Second, graphics excel at presenting data as a trend. In contrast, attempts to verbally describe the same data and the same trends risk bogging down in turgid enumerations of statistics. The abundance of data points that make a graphic so useful as well as so easy to take in becomes a negative and works against text, even when the information is presented as a table or chart.
The eye balks at all that gray. While your viewer can scan and possibly to pick out the outliers in this mass of information, data visualization just does the same job — and more — so much better. Consider this interactive graphic from the New York Times, for example. It contains just as much information as any census table, yet presents it vastly better due to a judicious use of color and a clean and uncluttered interface. Information not immediately relevant to the current view is hidden, yet discoverable by mousing over the graphic.
The chart presents daily activities by race, age, education, employment status, activity, family size and time of day. While it is possible to see what, for example, black males 15-24 tend to be doing at two in the afternoon, it is also possible to examine the time of day when people are most likely to be eating or watching television, and how this varies across groups.
Some of this content may not be particularly surprising — childless individuals spend less time on family than those with two or more children, for instance. But other trends are more subtle, yet shifting the display from one demographic to the other underlines them. The proportion of men who are working and the proportion of women who are working both dip markedly around noon, for instance, presumably for the lunch hour. However men are more likely than women to be eating instead; many women shop.
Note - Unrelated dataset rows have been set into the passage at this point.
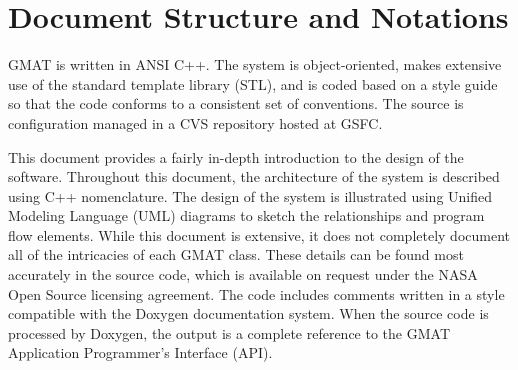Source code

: \section{Document Structure and Notations}

GMAT is written in ANSI C++.  The system is object-oriented, makes extensive use of the standard
template library (STL), and is coded based on a style guide\cite{shoan} so that the code conforms to
a consistent set of conventions.  The source is configuration managed in a CVS repository hosted at
GSFC.

This document provides a fairly in-depth introduction to the design of the software.  Throughout
this document, the architecture of the system is described using C++ nomenclature.  The design of
the system is illustrated using Unified Modeling Language (UML) diagrams to sketch the relationships
and program flow elements.  While this document is extensive, it does not completely document all
of the intricacies of each GMAT class.  These details can be found most accurately in the source
code, which is available on request under the NASA Open Source licensing agreement.  The code
includes comments written in a style compatible with the Doxygen documentation system.  When the
source code is processed by Doxygen, the output is a complete reference to the GMAT Application
Programmer's Interface (API).

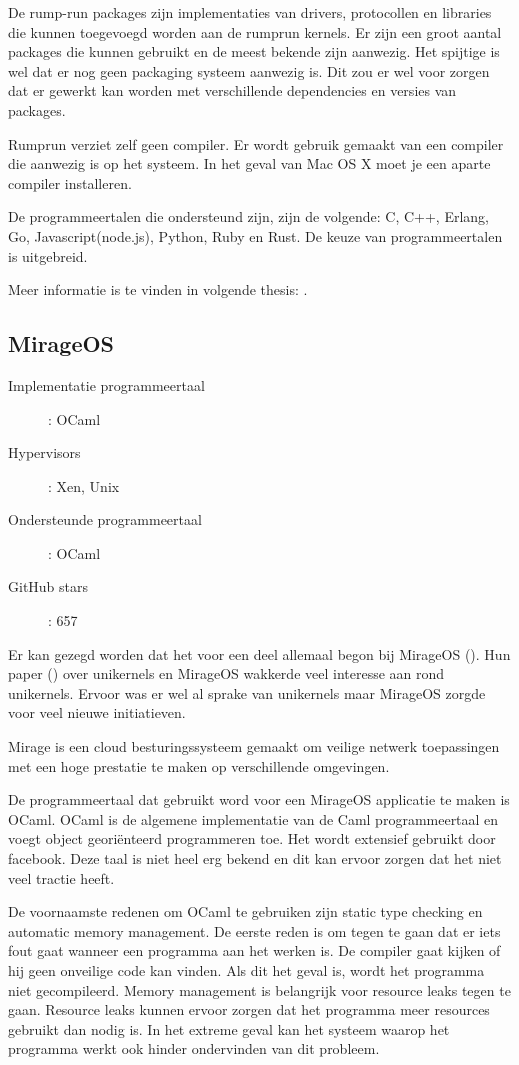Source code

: \documentclass[pdftex,a4paper,12pt,twoside]{report}
\begin{document}
De rump-run packages zijn implementaties van drivers, protocollen en libraries die kunnen toegevoegd worden aan de rumprun kernels. Er zijn een groot aantal packages die kunnen gebruikt en de meest bekende zijn aanwezig.
Het spijtige is wel dat er nog geen packaging systeem aanwezig is. Dit zou er wel voor zorgen dat er gewerkt kan worden met verschillende dependencies en versies van packages.

Rumprun verziet zelf geen compiler. Er wordt gebruik gemaakt van een compiler die aanwezig is op het systeem. In het geval van Mac OS X moet je een aparte compiler installeren.

De programmeertalen die ondersteund zijn, zijn de volgende: C, C++, Erlang, Go, Javascript(node.js), Python, Ruby en Rust. De keuze van programmeertalen is uitgebreid.

Meer informatie is te vinden in volgende thesis: \cite{kantee_flexible_2012}.

\subsection{MirageOS}

\begin{description}
  \item [Implementatie programmeertaal]: OCaml
  \item [Hypervisors]: Xen, Unix
  \item [Ondersteunde programmeertaal]: OCaml
  \item [GitHub stars]: 657
\end{description}

Er kan gezegd worden dat het voor een deel allemaal begon bij MirageOS (\cite{mirage/mirage_0000}). Hun paper (\cite{madhavapeddy_unikernels_2013}) over unikernels en MirageOS wakkerde veel interesse aan rond unikernels. Ervoor was er wel al sprake van unikernels maar MirageOS zorgde voor veel nieuwe initiatieven.

Mirage is een cloud besturingssysteem gemaakt om veilige netwerk toepassingen met een hoge prestatie te maken op verschillende omgevingen.

De programmeertaal dat gebruikt word voor een MirageOS applicatie te maken is OCaml.
OCaml is de algemene implementatie van de Caml programmeertaal en voegt object georiënteerd programmeren toe. Het wordt extensief gebruikt door facebook. Deze taal is niet heel erg bekend en dit kan ervoor zorgen dat het niet veel tractie heeft.

De voornaamste redenen om OCaml te gebruiken zijn static type checking en automatic memory management. De eerste reden is om tegen te gaan dat er iets fout gaat wanneer een programma aan het werken is. De compiler gaat kijken of hij geen onveilige code kan vinden. Als dit het geval is, wordt het programma niet gecompileerd.
Memory management is belangrijk voor resource leaks tegen te gaan. Resource leaks kunnen ervoor zorgen dat het programma meer resources gebruikt dan nodig is. In het extreme geval kan het systeem waarop het programma werkt ook hinder ondervinden van dit probleem.
\end{document}
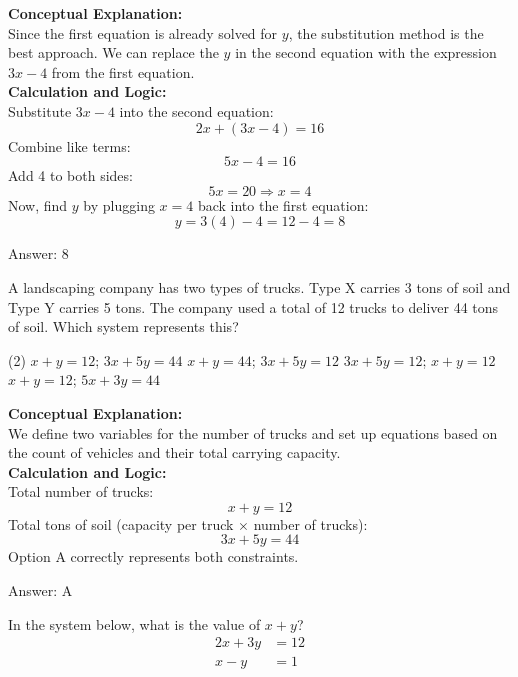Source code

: \documentclass[11pt,paper=a4,answers]{exam}
\begin{document}
\begin{questions}
\begin{solution}
\textbf{Conceptual Explanation:} \\
Since the first equation is already solved for $y$, the substitution method is the best approach. We can replace the $y$ in the second equation with the expression $3x - 4$ from the first equation.
\\[10pt]
\textbf{Calculation and Logic:} \\
Substitute $3x - 4$ into the second equation:
\[2x + (3x - 4) = 16\]
Combine like terms:
\[5x - 4 = 16\]
Add 4 to both sides:
\[5x = 20 \Rightarrow x = 4\]
Now, find $y$ by plugging $x = 4$ back into the first equation:
\[y = 3(4) - 4 = 12 - 4 = 8\]

\vspace{15pt}
Answer: \colorbox{yellow!100}{8}
\end{solution}

\question
A landscaping company has two types of trucks. Type X carries 3 tons of soil and Type Y carries 5 tons. The company used a total of 12 trucks to deliver 44 tons of soil. Which system represents this?
\begin{tasks}(2)
    \task $x + y = 12$; $3x + 5y = 44$
    \task $x + y = 44$; $3x + 5y = 12$
    \task $3x + 5y = 12$; $x + y = 12$
    \task $x + y = 12$; $5x + 3y = 44$
\end{tasks}

\begin{solution}
\textbf{Conceptual Explanation:} \\
We define two variables for the number of trucks and set up equations based on the count of vehicles and their total carrying capacity.
\\[10pt]
\textbf{Calculation and Logic:} \\
Total number of trucks:
\[x + y = 12\]
Total tons of soil (capacity per truck $\times$ number of trucks):
\[3x + 5y = 44\]
Option A correctly represents both constraints.

\vspace{15pt}
Answer: \colorbox{yellow!100}{A}
\end{solution}

\question
In the system below, what is the value of $x + y$?
\begin{align*}
2x + 3y &= 12 \\
x - y &= 1
\end{align*}


\end{questions}
\end{document}
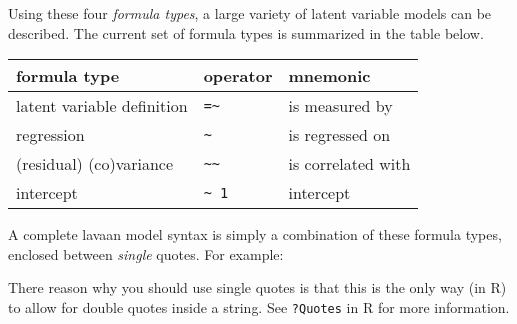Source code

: Using these four \emph{formula types}, a large variety of latent
variable models can be described. The current set of formula types is
summarized in the table below.

\begin{longtable}[]{@{}lll@{}}
\toprule
formula type & operator & mnemonic \\
\midrule
\endhead
latent variable definition & \texttt{=\textasciitilde{}} & is measured
by \\
regression & \texttt{\textasciitilde{}} & is regressed on \\
(residual) (co)variance & \texttt{\textasciitilde{}\textasciitilde{}} &
is correlated with \\
intercept & \texttt{\textasciitilde{}\ 1} & intercept \\
\bottomrule
\end{longtable}

A complete lavaan model syntax is simply a combination of these formula
types, enclosed between \emph{single} quotes. For example:

\begin{Shaded}
\begin{Highlighting}[]
\OtherTok{\textless{}{-}} 



\StringTok{           \textquotesingle{}}
\end{Highlighting}
\end{Shaded}

There reason why you should use single quotes is that this is the only
way (in R) to allow for double quotes inside a string. See
\texttt{?Quotes} in R for more information.

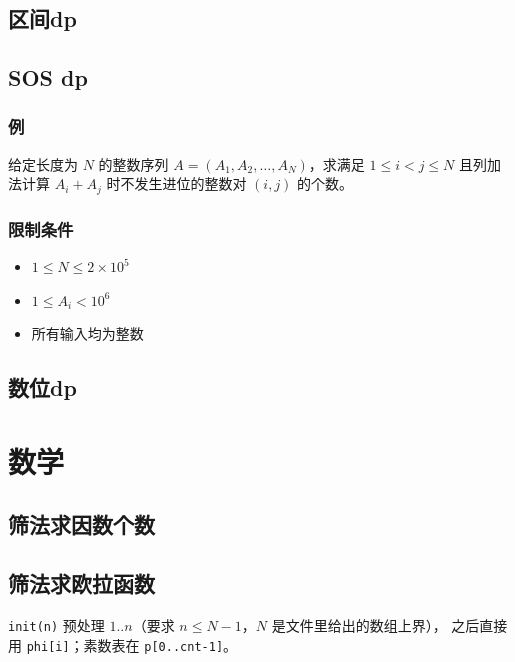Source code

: \documentclass[11pt,a4paper,twocolumn]{ctexart}  %
\begin{document}
\subsection{区间dp}

\subsection{SOS dp}

\subsubsection*{例}

给定长度为 $N$ 的整数序列 $A = (A_1, A_2, \dots, A_N)$，求满足 $1 \leq i < j \leq N$ 且列加法计算 $A_i + A_j$ 时不发生进位的整数对 $(i, j)$ 的个数。

\subsubsection*{限制条件}
\begin{itemize}
    \item $1 \leq N \leq 2 \times 10^5$
    \item $1 \leq A_i < 10^6$
    \item 所有输入均为整数
\end{itemize}

\subsection{数位dp}

\clearpage
\section{数学}

\subsection{筛法求因数个数}


\subsection{筛法求欧拉函数}
\texttt{init(n)} 预处理 $1..n$（要求 $n \le N-1$，$N$ 是文件里给出的数组上界），
之后直接用 \texttt{phi[i]}；素数表在 \texttt{p[0..cnt-1]}。

\end{document}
Comparisons, Concepts, Processes, Relationships and Time Lines
Data visualization is useful for more than just demographic data. It can also illustrate comparisons, concepts, processes, relationships and time lines. Gantt charts. for example, are frequently used in project management to identify and clarify the bottlenecks in a project, and to illustrate the effect of applying additional resources to clearing up prerequisite issues, such as building a road to a job site.
The New York Times also put together an interactive graphic that presented all of the possible paths to the presidency that were available to the 2012 presidential candidates. The interactive controls allow the viewer to explore various scenarios and the possible successful outcomes for each candidate. Assuming that Obama wins Florida for example lights up Romney’s sole remaining available winning permutation — he would have had to win in each and every one of the remaining battleground states to carry the electoral college.
Also as an example, the differences in rates of joblessness are much more starkly dramatic in this graph than they would be in a table, or even in a more traditional data visualization where all of the trend lines are plotted simultaneously. Look at how the curve jumps when groups with less education are selected.
Finally, look at this graph explaining trends in content marketing. As you can see, a seemingly complex subject is distilled down to key areas that are ripe for consumption.